Show all lines from the records below in which the string "thinking" is present.

·····

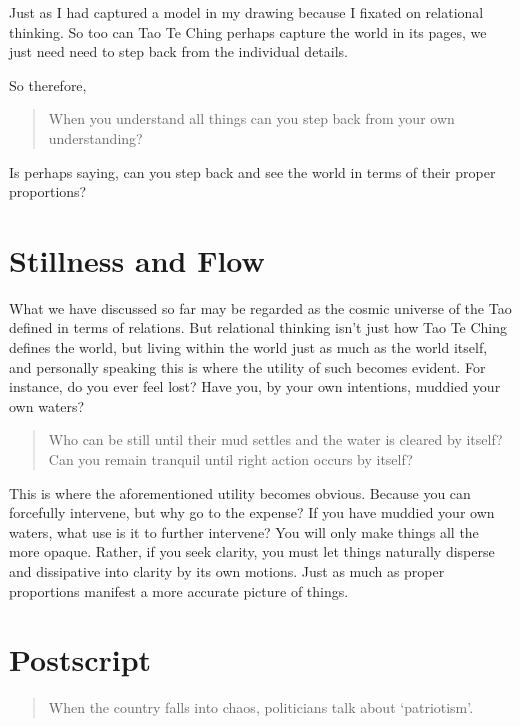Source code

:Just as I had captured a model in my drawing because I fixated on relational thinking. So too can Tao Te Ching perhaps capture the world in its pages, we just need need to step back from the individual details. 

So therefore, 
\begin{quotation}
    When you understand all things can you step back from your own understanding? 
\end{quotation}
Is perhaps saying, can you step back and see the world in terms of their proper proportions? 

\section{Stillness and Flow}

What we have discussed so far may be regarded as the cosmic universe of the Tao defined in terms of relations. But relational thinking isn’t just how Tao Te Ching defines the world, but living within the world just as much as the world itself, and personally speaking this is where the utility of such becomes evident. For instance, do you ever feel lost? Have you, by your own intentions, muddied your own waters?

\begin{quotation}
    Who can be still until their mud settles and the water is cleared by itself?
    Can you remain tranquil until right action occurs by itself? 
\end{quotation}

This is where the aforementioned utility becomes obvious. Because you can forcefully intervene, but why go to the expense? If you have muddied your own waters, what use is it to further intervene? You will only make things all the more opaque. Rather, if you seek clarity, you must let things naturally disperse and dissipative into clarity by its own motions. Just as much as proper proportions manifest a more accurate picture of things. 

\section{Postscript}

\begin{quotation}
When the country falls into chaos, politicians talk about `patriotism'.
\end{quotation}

·····

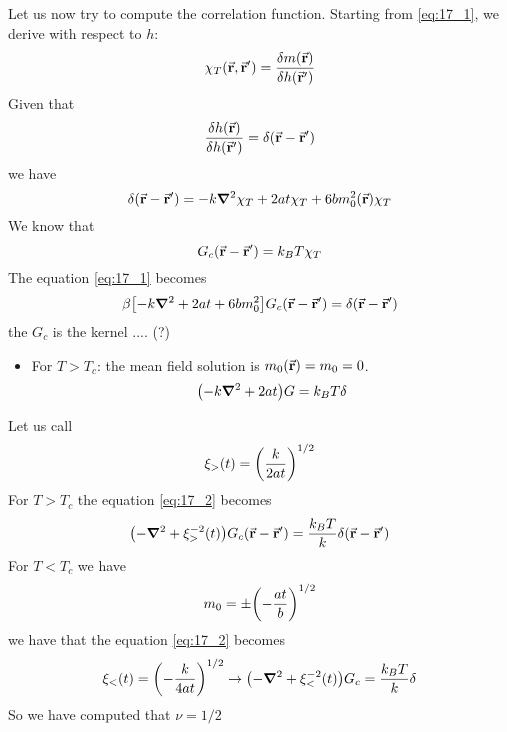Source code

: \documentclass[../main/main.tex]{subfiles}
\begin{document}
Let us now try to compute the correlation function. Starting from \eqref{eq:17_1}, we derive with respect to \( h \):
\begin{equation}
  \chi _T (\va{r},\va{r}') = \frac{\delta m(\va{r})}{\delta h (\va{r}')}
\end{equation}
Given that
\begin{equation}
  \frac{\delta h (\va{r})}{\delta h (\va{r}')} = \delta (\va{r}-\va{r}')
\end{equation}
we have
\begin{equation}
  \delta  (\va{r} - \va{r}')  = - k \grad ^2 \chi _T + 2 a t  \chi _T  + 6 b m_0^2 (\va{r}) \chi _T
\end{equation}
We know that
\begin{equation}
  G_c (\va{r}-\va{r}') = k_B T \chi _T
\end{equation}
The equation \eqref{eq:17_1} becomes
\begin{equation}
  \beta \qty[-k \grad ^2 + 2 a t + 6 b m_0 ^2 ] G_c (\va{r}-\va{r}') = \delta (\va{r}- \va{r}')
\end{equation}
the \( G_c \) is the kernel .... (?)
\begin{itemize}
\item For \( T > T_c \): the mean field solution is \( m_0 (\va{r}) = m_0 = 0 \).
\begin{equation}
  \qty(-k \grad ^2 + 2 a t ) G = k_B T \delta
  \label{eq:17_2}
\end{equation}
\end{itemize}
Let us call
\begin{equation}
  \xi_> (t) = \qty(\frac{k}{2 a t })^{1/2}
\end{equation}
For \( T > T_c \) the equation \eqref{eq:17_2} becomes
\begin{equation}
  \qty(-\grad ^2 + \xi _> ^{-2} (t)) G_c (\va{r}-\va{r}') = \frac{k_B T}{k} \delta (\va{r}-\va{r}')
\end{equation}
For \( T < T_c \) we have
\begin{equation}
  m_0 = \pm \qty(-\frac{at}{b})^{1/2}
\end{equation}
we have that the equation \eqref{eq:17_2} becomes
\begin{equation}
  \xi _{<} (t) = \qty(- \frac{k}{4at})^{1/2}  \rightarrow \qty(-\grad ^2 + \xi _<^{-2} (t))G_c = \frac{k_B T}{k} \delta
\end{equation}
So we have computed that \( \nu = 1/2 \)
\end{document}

·····

** Finished exercise **
:Just as I had captured a model in my drawing because I fixated on relational thinking. So too can Tao Te Ching perhaps capture the world in its pages, we just need need to step back from the individual details. 
What we have discussed so far may be regarded as the cosmic universe of the Tao defined in terms of relations. But relational thinking isn’t just how Tao Te Ching defines the world, but living within the world just as much as the world itself, and personally speaking this is where the utility of such becomes evident. For instance, do you ever feel lost? Have you, by your own intentions, muddied your own waters?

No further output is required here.